## Your assignment
Find the word "posture" in the records and copy every line where it occurs.

## Supplied material
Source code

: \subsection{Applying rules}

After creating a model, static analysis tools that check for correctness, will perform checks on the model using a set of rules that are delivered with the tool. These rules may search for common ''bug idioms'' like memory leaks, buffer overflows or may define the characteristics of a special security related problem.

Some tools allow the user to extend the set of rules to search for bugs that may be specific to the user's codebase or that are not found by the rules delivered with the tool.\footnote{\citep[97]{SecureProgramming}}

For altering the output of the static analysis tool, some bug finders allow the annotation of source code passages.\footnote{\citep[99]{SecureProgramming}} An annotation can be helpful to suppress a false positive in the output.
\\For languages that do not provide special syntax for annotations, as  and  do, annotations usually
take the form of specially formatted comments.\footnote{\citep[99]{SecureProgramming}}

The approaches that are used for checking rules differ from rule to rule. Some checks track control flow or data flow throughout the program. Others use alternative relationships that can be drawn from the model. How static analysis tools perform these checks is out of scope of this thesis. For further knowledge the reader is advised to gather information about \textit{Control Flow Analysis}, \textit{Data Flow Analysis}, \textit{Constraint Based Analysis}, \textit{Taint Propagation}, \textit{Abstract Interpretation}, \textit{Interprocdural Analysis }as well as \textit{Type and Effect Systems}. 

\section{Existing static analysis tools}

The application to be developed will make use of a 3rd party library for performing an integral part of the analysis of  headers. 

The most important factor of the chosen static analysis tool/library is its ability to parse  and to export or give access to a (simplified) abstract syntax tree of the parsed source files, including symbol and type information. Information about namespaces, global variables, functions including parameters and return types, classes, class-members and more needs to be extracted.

...

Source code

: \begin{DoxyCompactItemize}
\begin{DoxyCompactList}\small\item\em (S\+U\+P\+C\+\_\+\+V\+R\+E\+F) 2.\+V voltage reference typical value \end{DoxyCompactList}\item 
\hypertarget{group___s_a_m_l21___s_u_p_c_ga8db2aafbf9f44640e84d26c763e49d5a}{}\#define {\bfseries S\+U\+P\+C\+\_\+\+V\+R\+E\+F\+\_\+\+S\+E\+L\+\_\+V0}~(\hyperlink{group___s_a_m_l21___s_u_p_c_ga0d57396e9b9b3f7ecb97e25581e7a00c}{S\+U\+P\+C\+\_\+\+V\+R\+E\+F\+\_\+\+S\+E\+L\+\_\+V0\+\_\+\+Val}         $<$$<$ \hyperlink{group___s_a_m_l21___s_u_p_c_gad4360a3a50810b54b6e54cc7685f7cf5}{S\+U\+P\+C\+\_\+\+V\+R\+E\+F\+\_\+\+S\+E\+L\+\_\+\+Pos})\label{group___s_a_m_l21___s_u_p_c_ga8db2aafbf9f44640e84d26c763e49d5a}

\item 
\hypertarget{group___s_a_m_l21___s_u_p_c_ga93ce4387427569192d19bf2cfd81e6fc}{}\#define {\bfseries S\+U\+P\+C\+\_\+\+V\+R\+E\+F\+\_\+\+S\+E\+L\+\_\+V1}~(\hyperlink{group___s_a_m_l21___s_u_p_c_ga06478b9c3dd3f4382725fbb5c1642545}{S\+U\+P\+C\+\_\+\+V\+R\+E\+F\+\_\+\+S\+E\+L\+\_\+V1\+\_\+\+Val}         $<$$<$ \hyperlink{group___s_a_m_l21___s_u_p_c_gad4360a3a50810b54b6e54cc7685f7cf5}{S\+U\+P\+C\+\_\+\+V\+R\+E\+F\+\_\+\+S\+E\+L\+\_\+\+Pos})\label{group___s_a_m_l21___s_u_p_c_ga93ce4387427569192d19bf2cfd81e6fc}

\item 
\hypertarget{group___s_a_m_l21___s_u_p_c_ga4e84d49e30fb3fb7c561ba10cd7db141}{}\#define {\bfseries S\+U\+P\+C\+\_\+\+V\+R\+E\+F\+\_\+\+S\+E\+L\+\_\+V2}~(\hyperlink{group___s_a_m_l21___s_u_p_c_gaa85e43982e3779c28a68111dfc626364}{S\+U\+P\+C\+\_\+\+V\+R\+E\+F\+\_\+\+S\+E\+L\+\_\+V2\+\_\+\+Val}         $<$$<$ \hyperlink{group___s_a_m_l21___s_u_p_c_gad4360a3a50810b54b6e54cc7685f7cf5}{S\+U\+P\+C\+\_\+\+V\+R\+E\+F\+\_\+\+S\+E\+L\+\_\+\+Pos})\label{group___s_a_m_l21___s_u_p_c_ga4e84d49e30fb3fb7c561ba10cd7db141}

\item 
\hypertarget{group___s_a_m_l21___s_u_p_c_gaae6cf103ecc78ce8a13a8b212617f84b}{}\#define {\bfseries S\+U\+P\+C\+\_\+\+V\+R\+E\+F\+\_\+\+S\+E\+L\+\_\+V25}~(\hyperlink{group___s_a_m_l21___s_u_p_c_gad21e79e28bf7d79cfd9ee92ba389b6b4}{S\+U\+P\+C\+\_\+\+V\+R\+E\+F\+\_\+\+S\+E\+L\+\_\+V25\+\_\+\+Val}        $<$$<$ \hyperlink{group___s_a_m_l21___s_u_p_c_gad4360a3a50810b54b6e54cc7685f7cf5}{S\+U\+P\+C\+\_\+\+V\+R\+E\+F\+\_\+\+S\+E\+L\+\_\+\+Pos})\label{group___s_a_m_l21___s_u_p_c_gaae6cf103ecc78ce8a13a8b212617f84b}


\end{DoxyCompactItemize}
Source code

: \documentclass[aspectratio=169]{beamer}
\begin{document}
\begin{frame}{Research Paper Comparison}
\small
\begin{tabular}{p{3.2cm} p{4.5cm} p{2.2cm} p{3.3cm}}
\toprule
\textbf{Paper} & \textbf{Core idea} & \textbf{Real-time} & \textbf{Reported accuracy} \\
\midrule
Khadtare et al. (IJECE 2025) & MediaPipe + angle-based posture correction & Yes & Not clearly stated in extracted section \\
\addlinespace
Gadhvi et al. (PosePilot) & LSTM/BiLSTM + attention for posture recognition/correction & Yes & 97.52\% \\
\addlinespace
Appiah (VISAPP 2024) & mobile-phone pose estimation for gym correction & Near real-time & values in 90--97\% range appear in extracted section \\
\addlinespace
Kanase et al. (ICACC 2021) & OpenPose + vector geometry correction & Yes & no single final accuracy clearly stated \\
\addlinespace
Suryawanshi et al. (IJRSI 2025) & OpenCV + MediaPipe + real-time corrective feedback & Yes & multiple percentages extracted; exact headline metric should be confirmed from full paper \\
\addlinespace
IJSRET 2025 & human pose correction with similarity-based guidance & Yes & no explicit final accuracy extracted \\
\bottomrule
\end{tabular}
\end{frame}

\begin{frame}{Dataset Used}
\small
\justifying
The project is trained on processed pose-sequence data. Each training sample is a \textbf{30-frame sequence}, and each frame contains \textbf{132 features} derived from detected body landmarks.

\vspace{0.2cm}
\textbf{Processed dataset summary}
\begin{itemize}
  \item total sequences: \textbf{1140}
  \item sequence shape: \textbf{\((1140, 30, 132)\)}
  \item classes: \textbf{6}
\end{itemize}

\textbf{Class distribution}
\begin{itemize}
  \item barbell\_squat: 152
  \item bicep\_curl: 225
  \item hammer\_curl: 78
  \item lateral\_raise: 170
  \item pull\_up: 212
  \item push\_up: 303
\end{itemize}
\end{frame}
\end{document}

...

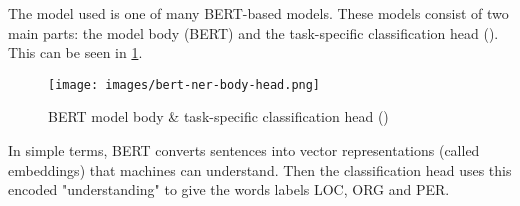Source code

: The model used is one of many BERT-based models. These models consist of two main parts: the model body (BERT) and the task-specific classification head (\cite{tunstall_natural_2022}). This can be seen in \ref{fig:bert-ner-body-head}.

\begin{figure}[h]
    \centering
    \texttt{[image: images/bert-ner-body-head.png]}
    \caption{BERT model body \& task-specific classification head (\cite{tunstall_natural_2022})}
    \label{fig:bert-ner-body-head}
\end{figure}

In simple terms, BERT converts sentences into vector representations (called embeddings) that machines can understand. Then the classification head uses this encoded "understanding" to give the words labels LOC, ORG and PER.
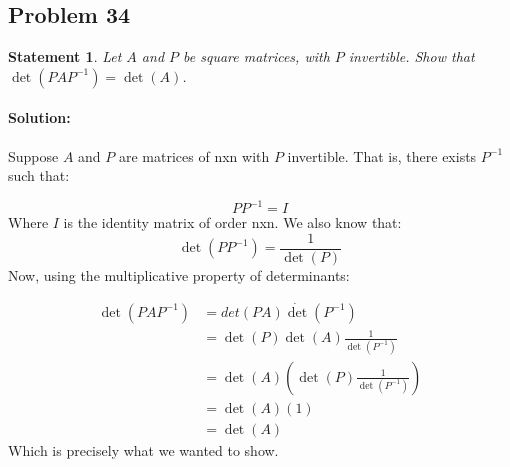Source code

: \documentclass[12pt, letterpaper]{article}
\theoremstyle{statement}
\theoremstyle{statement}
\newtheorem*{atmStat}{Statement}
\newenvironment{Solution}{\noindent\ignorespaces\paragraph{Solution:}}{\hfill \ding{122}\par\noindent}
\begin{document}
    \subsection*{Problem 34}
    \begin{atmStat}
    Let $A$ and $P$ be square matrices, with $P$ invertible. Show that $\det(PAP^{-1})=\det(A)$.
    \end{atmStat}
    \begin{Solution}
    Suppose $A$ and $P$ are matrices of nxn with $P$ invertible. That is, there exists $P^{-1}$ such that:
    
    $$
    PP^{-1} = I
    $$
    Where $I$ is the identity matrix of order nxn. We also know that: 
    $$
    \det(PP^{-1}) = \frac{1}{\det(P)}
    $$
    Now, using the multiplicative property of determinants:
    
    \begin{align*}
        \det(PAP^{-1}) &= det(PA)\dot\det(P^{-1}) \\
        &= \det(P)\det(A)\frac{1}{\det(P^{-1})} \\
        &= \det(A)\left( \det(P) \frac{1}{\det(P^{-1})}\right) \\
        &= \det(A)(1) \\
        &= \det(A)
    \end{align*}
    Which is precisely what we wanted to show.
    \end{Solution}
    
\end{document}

## Written response
Khadtare et al. (IJECE 2025) & MediaPipe + angle-based posture correction & Yes & Not clearly stated in extracted section \\
Gadhvi et al. (PosePilot) & LSTM/BiLSTM + attention for posture recognition/correction & Yes & 97.52\% \\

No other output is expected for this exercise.